Yeah, I think I’m going to start using Arq. And sorry, what do you mean when you say you’re using a local NAS/WebDAV without [encryption]? Isn’t a NAS/WebDAV server, by definition, available even outside a LAN? To be more clear, can’t a NAS be access remotely by a knowledgable/skilled attacker even if you’d disabled remote access?

Why would it be if I don’t want it to be? Or rather: what “definition”? NAS means network attached storage. It doesn’t say if the network is LAN or WAN.

Either I’ve disabled remote access or it is accessible. Tertium non datur.
Sorry, but if I do not forward the NAS’ WebDAV port in my router, how would an attacker be able to gain access to the NAS – even if they are knowledgable and skilled?
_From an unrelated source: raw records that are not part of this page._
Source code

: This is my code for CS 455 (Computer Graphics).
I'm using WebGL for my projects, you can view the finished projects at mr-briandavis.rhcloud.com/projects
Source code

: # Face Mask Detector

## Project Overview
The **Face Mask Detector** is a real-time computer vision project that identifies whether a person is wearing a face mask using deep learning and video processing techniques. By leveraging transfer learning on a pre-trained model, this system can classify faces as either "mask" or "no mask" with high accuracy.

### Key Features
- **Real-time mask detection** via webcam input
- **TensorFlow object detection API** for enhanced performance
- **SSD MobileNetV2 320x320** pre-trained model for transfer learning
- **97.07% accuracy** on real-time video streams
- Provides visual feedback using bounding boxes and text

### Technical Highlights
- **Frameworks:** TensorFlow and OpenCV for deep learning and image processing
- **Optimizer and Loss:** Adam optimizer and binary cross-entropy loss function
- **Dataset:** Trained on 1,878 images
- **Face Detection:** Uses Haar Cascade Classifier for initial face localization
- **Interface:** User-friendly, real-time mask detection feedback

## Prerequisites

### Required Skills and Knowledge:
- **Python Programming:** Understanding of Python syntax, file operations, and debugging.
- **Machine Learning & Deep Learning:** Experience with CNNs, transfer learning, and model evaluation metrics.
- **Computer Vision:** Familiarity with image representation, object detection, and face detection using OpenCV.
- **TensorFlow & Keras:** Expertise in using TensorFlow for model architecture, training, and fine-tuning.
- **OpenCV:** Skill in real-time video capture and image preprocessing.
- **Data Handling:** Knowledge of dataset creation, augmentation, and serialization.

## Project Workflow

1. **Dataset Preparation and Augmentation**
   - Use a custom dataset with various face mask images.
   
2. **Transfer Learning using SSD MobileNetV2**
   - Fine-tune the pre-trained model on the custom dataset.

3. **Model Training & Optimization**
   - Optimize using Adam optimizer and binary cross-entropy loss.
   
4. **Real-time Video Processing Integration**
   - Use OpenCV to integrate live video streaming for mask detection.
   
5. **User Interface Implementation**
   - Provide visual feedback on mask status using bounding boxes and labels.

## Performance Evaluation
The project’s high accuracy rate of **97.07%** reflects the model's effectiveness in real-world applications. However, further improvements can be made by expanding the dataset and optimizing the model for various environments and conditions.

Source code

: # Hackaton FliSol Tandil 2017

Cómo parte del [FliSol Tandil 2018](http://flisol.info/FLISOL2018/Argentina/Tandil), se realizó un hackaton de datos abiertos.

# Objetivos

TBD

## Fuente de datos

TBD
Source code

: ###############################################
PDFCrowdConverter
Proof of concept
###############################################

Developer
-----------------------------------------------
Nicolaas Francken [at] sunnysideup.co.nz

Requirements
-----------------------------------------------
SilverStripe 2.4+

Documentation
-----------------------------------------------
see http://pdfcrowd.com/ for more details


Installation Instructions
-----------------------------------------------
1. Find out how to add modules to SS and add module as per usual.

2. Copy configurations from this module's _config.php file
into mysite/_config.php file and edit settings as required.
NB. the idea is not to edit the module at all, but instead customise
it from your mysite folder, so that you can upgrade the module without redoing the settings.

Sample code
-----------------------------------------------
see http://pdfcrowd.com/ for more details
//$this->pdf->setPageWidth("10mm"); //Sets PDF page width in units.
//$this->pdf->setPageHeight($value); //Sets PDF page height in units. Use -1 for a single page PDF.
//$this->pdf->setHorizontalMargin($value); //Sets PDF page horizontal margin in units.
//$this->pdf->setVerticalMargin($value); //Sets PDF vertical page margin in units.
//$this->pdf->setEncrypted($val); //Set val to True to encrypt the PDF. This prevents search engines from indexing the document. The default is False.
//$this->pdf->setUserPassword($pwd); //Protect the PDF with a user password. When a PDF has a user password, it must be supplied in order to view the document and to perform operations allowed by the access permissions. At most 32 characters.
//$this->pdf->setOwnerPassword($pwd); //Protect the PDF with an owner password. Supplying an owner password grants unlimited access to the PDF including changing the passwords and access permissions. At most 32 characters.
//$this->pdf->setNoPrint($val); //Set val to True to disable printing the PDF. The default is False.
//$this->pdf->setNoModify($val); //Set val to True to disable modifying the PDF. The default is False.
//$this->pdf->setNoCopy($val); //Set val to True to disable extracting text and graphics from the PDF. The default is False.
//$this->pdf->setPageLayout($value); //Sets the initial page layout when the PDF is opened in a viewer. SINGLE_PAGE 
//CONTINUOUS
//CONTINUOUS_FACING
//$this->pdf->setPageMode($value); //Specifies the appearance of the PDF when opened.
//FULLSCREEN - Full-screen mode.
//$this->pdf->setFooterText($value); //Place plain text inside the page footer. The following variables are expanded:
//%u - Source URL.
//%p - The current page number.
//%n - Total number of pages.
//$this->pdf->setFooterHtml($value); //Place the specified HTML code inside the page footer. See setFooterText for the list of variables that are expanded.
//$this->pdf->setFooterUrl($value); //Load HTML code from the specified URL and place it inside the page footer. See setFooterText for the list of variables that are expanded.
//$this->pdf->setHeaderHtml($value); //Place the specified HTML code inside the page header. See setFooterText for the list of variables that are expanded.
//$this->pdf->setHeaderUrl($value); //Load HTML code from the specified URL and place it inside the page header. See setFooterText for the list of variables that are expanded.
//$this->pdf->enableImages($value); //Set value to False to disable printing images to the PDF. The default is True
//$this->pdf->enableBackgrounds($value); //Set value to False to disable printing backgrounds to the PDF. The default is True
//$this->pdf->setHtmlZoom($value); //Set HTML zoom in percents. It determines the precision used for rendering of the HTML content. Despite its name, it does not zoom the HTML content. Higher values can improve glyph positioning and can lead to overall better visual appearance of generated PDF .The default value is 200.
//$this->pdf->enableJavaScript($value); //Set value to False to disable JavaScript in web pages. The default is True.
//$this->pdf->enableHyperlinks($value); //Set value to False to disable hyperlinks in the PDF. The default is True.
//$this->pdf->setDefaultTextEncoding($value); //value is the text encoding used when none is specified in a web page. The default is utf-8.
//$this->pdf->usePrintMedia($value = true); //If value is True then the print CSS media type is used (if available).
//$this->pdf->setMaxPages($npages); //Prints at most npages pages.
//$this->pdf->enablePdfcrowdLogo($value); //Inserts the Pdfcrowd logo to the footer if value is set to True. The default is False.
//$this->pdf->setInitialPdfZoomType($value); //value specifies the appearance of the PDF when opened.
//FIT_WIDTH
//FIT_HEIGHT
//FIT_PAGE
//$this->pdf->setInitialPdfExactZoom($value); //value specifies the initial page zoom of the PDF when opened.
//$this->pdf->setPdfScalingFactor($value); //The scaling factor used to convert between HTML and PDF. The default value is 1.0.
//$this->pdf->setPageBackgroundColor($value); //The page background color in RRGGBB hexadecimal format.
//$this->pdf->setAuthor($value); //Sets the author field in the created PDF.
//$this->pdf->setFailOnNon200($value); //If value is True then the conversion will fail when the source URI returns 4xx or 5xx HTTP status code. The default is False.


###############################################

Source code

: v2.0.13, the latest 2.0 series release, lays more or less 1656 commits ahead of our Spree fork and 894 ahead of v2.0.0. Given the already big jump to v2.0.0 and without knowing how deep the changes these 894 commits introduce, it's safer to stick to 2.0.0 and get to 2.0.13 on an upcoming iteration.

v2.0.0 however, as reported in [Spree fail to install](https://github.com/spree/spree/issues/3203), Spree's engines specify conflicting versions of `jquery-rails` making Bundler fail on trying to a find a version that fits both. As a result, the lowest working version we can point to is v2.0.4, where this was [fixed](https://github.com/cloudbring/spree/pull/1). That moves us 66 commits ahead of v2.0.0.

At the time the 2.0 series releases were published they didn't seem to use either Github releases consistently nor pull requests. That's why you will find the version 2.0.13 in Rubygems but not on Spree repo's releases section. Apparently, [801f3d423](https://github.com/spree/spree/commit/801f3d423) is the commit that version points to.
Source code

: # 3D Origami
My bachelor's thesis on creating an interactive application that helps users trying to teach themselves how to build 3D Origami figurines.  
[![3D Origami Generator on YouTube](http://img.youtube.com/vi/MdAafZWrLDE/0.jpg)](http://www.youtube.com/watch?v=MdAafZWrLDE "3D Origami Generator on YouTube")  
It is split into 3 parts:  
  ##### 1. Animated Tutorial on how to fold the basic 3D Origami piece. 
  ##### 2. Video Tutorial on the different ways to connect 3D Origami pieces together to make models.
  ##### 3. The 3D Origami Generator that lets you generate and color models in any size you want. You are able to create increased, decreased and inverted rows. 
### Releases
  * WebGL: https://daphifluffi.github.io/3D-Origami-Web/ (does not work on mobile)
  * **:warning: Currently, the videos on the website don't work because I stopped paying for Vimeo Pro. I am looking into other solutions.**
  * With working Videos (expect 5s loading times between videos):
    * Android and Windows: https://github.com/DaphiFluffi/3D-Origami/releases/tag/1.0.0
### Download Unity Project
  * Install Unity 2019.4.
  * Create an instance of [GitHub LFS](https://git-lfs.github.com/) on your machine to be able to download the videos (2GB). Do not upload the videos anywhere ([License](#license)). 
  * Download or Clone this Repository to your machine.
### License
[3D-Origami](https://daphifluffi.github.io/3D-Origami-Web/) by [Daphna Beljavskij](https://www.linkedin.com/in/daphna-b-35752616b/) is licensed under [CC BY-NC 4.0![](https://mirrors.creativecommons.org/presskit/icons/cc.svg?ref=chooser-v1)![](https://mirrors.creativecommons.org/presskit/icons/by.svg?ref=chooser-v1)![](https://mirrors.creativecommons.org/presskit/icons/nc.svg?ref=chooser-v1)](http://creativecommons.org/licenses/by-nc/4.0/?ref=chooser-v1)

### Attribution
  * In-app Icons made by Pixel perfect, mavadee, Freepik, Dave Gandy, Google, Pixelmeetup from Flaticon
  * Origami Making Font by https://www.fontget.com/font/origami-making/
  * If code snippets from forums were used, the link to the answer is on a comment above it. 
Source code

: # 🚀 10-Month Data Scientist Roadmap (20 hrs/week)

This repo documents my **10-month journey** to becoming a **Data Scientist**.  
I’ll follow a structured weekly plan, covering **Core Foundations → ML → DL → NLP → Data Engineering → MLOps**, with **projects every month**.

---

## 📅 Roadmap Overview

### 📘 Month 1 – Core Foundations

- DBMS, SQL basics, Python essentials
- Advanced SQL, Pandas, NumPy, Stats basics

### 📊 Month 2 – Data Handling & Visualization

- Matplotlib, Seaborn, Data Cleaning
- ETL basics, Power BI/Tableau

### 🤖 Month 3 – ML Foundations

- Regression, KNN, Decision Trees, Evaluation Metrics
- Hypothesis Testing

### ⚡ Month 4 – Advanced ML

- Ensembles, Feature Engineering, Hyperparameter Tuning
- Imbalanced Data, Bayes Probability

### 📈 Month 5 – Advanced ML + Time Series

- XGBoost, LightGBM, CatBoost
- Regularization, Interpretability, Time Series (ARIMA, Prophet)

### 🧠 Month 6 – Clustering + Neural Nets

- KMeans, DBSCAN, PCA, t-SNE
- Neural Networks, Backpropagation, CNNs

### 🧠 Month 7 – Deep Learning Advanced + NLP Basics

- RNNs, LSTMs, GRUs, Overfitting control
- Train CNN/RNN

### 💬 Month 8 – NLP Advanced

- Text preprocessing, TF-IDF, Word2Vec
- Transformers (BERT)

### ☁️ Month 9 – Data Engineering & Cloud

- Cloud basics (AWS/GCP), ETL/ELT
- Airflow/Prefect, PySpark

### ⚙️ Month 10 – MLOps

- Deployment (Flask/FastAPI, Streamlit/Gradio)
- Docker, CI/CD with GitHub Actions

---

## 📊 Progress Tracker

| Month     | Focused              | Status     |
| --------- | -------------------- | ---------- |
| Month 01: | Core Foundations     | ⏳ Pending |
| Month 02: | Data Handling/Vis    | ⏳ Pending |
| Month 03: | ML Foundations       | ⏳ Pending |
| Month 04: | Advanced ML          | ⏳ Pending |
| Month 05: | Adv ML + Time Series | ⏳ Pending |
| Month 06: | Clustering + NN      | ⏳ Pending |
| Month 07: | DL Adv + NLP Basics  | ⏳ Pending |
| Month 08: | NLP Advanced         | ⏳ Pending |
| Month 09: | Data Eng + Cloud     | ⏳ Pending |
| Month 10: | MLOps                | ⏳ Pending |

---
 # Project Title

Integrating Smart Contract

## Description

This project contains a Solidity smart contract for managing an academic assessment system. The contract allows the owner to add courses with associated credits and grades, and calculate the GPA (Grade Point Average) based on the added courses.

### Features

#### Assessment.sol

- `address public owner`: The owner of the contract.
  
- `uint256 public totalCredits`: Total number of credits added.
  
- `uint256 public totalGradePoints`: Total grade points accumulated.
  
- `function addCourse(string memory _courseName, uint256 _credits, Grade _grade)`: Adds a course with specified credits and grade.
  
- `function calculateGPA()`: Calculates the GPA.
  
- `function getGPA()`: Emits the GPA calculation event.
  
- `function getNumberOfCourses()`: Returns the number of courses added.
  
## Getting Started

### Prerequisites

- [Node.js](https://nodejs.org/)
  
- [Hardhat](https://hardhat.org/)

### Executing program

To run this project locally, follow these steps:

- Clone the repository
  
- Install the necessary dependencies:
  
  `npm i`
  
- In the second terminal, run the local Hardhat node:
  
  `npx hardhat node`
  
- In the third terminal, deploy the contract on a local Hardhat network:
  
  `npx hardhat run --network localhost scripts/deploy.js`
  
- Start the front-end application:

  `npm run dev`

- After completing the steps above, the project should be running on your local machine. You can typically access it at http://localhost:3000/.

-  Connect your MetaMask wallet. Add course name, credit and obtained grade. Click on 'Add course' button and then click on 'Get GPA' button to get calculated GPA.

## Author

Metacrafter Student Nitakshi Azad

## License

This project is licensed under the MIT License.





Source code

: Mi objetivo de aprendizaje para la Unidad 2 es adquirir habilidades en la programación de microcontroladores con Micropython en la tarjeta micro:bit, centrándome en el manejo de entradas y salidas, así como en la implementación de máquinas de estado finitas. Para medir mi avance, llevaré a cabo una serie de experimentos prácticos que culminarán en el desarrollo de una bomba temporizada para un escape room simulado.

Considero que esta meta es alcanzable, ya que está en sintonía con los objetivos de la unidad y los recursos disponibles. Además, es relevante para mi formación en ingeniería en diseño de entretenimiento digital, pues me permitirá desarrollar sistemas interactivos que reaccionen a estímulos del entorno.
This is true for any kind of server with a private IP address sitting behind a router: Web server, mail server, NAS, DNS… No matter what.
Since the IP address is private (which doesn’t mean secret here, but “not routed in the internet”), all traffic (in and out!) has to go through the router. Which is basically not permitting any incoming connections (at least if it’s a router that’s worth keeping). Only if you want one of your local servers to be accessible from the outside, you’ll tell your router to forward its port A to port B of your local server. In the case of WebDAV on a NAS, you’d of course also have password protected access (or even 2FA, if you’re really paranoid) and
use HTTPS to protect the traffic.
Alternatively, you could decide to not open any ports on the router and setup a VPN to access your local net from the outside. Which might provide even more security.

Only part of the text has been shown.